Keeping prognostic assessment simple: The value of clinical features in normotensive cancer patients with pulmonary embolism.
Rev Port Cardiol. 2019 Jul 12;:
Authors: Moura Ferreira J, Moura-Ferreira S, Baptista R, Ferreira R, Madaleno J, Silva N, Ferreira MJ, Pego M
INTRODUCTION: Although normotensive cancer patients with acute pulmonary embolism (PE) are a heterogeneous population, most validated clinical prognostic scores classify these patients as high-risk individuals, which limits their usefulness in this setting. In this study, we aimed to identify readily available clinical predictors of overall 30-day and one-year mortality in normotensive cancer patients with PE.

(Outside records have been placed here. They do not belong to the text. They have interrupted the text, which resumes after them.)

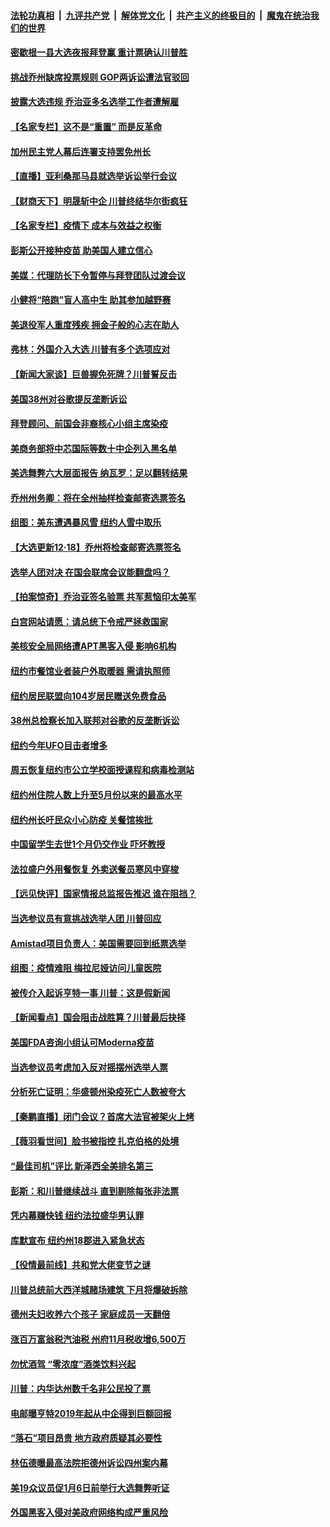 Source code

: ####  [法轮功真相](../../../../basic/blob/master/README.md?t=12190231) &nbsp;|&nbsp; [九评共产党](../../../../9ping.md/blob/master/README.md?t=12190231) &nbsp;|&nbsp; [解体党文化](../../../../jtdwh.md/blob/master/README.md?t=12190231)  &nbsp;|&nbsp; [共产主义的终极目的](../../../../gczydzjmd.md/blob/master/README.md?t=12190231) &nbsp;|&nbsp; [魔鬼在统治我们的世界](../../../../mgztzwmdsj.md/blob/master/README.md?t=12190231) 

#### [密歇根一县大选夜报拜登赢 重计票确认川普胜](../pages/nsc412/n12630646.md?t=12190231) 

#### [挑战乔州缺席投票规则 GOP两诉讼遭法官驳回](../pages/nsc412/n12630652.md?t=12190231) 

#### [披露大选违规 乔治亚多名选举工作者遭解雇](../pages/nsc412/n12630593.md?t=12190231) 

#### [【名家专栏】这不是“重置” 而是反革命](../pages/nsc412/n12630238.md?t=12190231) 

#### [加州民主党人幕后连署支持罢免州长](../pages/nsc412/n12630385.md?t=12190231) 

#### [【直播】亚利桑那马县就选举诉讼举行会议](../pages/nsc412/n12629475.md?t=12190231) 

#### [【财商天下】明晟斩中企 川普终结华尔街疯狂](../pages/nsc412/n12630577.md?t=12190231) 

#### [【名家专栏】疫情下 成本与效益之权衡](../pages/nsc412/n12630219.md?t=12190231) 

#### [彭斯公开接种疫苗 助美国人建立信心](../pages/nsc412/n12630464.md?t=12190231) 

#### [美媒：代理防长下令暂停与拜登团队过渡会议](../pages/nsc412/n12630478.md?t=12190231) 

#### [小健将“陪跑”盲人高中生 助其参加越野赛](../pages/nsc412/n12630210.md?t=12190231) 

#### [美退役军人重度残疾 拥金子般的心志在助人](../pages/nsc412/n12630243.md?t=12190231) 

#### [弗林：外国介入大选 川普有多个选项应对](../pages/nsc412/n12630211.md?t=12190231) 

#### [【新闻大家谈】巨兽握免死牌？川普誓反击](../pages/nsc412/n12630320.md?t=12190231) 

#### [美国38州对谷歌提反垄断诉讼](../pages/nsc412/n12630086.md?t=12190231) 

#### [拜登顾问、前国会非裔核心小组主席染疫](../pages/nsc412/n12630198.md?t=12190231) 

#### [美商务部将中芯国际等数十中企列入黑名单](../pages/nsc412/n12630222.md?t=12190231) 

#### [美选舞弊六大层面报告 纳瓦罗：足以翻转结果](../pages/nsc412/n12630264.md?t=12190231) 

#### [乔州州务卿：将在全州抽样检查邮寄选票签名](../pages/nsc412/n12629915.md?t=12190231) 

#### [组图：美东遭遇暴风雪 纽约人雪中取乐](../pages/nsc412/n12629777.md?t=12190231) 

#### [【大选更新12·18】乔州将检查邮寄选票签名](../pages/nsc412/n12629751.md?t=12190231) 

#### [选举人团对决 在国会联席会议能翻盘吗？](../pages/nsc412/n12629629.md?t=12190231) 

#### [【拍案惊奇】乔治亚签名验票 共军惹恼印太美军](../pages/nsc412/n12629043.md?t=12190231) 

#### [白宫网站请愿：请总统下令戒严拯救国家](../pages/nsc412/n12629232.md?t=12190231) 

#### [美核安全局网络遭APT黑客入侵 影响6机构](../pages/nsc412/n12628408.md?t=12190231) 

#### [纽约市餐馆业者装户外取暖器 需请执照师](../pages/nsc412/n12629145.md?t=12190231) 

#### [纽约居民联盟向104岁居民赠送免费食品](../pages/nsc412/n12629220.md?t=12190231) 

#### [38州总检察长加入联邦对谷歌的反垄断诉讼](../pages/nsc412/n12629157.md?t=12190231) 

#### [纽约今年UFO目击者增多](../pages/nsc412/n12629226.md?t=12190231) 

#### [周五恢复纽约市公立学校面授课程和病毒检测站](../pages/nsc412/n12629154.md?t=12190231) 

#### [纽约州住院人数上升至5月份以来的最高水平](../pages/nsc412/n12629152.md?t=12190231) 

#### [纽约州长吁民众小心防疫 关餐馆挨批](../pages/nsc412/n12629228.md?t=12190231) 

#### [中国留学生去世1个月仍交作业 吓坏教授](../pages/nsc412/n12629150.md?t=12190231) 

#### [法拉盛户外用餐恢复 外卖送餐员寒风中穿梭](../pages/nsc412/n12629132.md?t=12190231) 

#### [【远见快评】国家情报总监报告推迟 谁在阻挡？](../pages/nsc412/n12628980.md?t=12190231) 

#### [当选参议员有意挑战选举人团 川普回应](../pages/nsc412/n12629029.md?t=12190231) 

#### [Amistad项目负责人：美国需要回到纸票选举](../pages/nsc412/n12629099.md?t=12190231) 

#### [组图：疫情难阻 梅拉尼娅访问儿童医院](../pages/nsc412/n12627629.md?t=12190231) 

#### [被传介入起诉亨特一事 川普：这是假新闻](../pages/nsc412/n12628908.md?t=12190231) 

#### [【新闻看点】国会阻击战胜算？川普最后抉择](../pages/nsc412/n12628549.md?t=12190231) 

#### [美国FDA咨询小组认可Moderna疫苗](../pages/nsc412/n12628808.md?t=12190231) 

#### [当选参议员考虑加入反对摇摆州选举人票](../pages/nsc412/n12628749.md?t=12190231) 

#### [分析死亡证明：华盛顿州染疫死亡人数被夸大](../pages/nsc412/n12628797.md?t=12190231) 

#### [【秦鹏直播】闭门会议？首席大法官被架火上烤](../pages/nsc412/n12628817.md?t=12190231) 

#### [【薇羽看世间】脸书被指控 扎克伯格的处境](../pages/nsc412/n12628256.md?t=12190231) 

#### [“最佳司机”评比 新泽西全美排名第三](../pages/nsc412/n12628714.md?t=12190231) 

#### [彭斯：和川普继续战斗 直到剔除每张非法票](../pages/nsc412/n12628599.md?t=12190231) 

#### [凭内幕赚快钱 纽约法拉盛华男认罪](../pages/nsc412/n12628457.md?t=12190231) 

#### [库默宣布 纽约州18郡进入紧急状态](../pages/nsc412/n12628546.md?t=12190231) 

#### [【役情最前线】共和党大佬变节之谜](../pages/nsc412/n12628179.md?t=12190231) 

#### [川普总统前大西洋城赌场建筑 下月将爆破拆除](../pages/nsc412/n12628690.md?t=12190231) 

#### [德州夫妇收养六个孩子 家庭成员一天翻倍](../pages/nsc412/n12627783.md?t=12190231) 

#### [涨百万富翁税汽油税 州府11月税收增6,500万](../pages/nsc412/n12628663.md?t=12190231) 

#### [勿忧酒驾  “零浓度”酒类饮料兴起](../pages/nsc412/n12628633.md?t=12190231) 

#### [川普：内华达州数千名非公民投了票](../pages/nsc412/n12628293.md?t=12190231) 

#### [电邮曝亨特2019年起从中企得到巨额回报](../pages/nsc412/n12628221.md?t=12190231) 

#### [“落石”项目昂贵  地方政府质疑其必要性](../pages/nsc412/n12628558.md?t=12190231) 

#### [林伍德曝最高法院拒德州诉讼四州案内幕](../pages/nsc412/n12628480.md?t=12190231) 

#### [美19众议员促1月6日前举行大选舞弊听证](../pages/nsc412/n12628240.md?t=12190231) 

#### [外国黑客入侵对美政府网络构成严重风险](../pages/nsc412/n12628359.md?t=12190231)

METHODS AND RESULTS: We performed a retrospective single-center study that included all normotensive cancer patients with PE diagnosed by multidetector computed tomography (MDCT) during emergency department stay between January 2010 and December 2011. Clinical, MDCT and laboratory variables were collected for all patients. A total of 69 patients were included. All-cause mortality was 28% and 55% at 30 days and one year of follow-up, respectively. Lower mean arterial pressure, higher lactate level and a higher Shock Index (SI) at hospital admission were associated with increased all-cause mortality at 30 days and one year of follow-up. The simplified Pulmonary Embolism Severity Index was not a predictor of short- or long-term mortality. An SI of ≥0.7 was found to be associated with lower event-free survival in both short- and long-term follow-up (hazard ratio 7.20 [95% CI, 1.66-31.21, p<0.01] and 3.51 [95% CI, 1.70-7.25, p<0.01], respectively).
CONCLUSIONS: This is the first article reporting the value of the SI, a user-friendly and readily available clinical tool, as an independent and accurate predictor of 30-day and one-year all-cause mortality in normotensive cancer patients with symptomatic PE.